§ **EXTRACTED MATERIAL**:
================

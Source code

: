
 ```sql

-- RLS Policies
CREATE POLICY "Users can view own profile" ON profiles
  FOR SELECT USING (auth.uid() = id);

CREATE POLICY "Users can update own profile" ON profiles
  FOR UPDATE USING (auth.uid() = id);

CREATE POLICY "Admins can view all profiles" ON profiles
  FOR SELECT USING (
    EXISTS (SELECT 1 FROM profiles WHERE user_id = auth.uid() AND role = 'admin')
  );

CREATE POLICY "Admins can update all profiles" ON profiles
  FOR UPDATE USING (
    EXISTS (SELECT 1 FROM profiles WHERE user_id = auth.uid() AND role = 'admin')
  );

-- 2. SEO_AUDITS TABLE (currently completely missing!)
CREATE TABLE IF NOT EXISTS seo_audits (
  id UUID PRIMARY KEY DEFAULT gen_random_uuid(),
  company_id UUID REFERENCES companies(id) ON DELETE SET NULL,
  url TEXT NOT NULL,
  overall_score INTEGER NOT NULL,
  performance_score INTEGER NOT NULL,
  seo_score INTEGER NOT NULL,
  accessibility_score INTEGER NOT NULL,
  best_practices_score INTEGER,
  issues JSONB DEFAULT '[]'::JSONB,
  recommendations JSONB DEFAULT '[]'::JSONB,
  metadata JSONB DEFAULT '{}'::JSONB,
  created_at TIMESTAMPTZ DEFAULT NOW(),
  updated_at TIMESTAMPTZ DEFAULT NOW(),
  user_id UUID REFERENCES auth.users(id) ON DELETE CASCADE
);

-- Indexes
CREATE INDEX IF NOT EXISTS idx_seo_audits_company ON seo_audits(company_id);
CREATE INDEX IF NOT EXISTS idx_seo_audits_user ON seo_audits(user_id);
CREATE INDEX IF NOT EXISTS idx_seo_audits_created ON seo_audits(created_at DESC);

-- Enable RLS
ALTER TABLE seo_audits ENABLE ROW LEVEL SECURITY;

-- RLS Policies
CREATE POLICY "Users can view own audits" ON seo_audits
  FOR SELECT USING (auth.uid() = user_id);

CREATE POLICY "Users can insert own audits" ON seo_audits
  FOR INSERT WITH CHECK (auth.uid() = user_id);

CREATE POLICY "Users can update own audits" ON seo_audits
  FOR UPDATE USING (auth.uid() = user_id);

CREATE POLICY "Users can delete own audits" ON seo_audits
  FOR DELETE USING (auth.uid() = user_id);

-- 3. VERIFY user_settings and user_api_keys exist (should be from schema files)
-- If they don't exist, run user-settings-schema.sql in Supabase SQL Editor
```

================

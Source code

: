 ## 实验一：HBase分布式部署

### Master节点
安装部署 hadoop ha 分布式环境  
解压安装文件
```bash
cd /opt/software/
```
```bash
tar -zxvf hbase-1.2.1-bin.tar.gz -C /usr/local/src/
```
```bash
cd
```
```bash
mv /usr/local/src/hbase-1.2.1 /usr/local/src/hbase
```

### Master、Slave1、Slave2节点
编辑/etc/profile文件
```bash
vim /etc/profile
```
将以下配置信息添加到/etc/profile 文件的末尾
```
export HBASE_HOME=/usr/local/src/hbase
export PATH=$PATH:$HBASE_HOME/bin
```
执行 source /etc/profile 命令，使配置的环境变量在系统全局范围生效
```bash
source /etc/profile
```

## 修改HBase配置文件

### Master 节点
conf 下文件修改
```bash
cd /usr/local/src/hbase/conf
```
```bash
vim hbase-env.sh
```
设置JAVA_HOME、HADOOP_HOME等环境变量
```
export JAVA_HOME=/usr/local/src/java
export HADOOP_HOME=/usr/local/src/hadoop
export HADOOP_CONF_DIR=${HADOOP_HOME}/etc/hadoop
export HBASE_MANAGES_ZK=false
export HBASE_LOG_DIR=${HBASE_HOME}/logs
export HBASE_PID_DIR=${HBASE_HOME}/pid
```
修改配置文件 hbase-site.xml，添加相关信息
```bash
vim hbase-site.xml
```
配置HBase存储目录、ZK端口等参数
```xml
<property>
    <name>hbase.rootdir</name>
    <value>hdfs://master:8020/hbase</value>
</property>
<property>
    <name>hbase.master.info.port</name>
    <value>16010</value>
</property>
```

================

Each line in the listing that contains "view" should be returned.

CREATE POLICY "Users can view own profile" ON profiles
CREATE POLICY "Admins can view all profiles" ON profiles
CREATE POLICY "Users can view own audits" ON seo_audits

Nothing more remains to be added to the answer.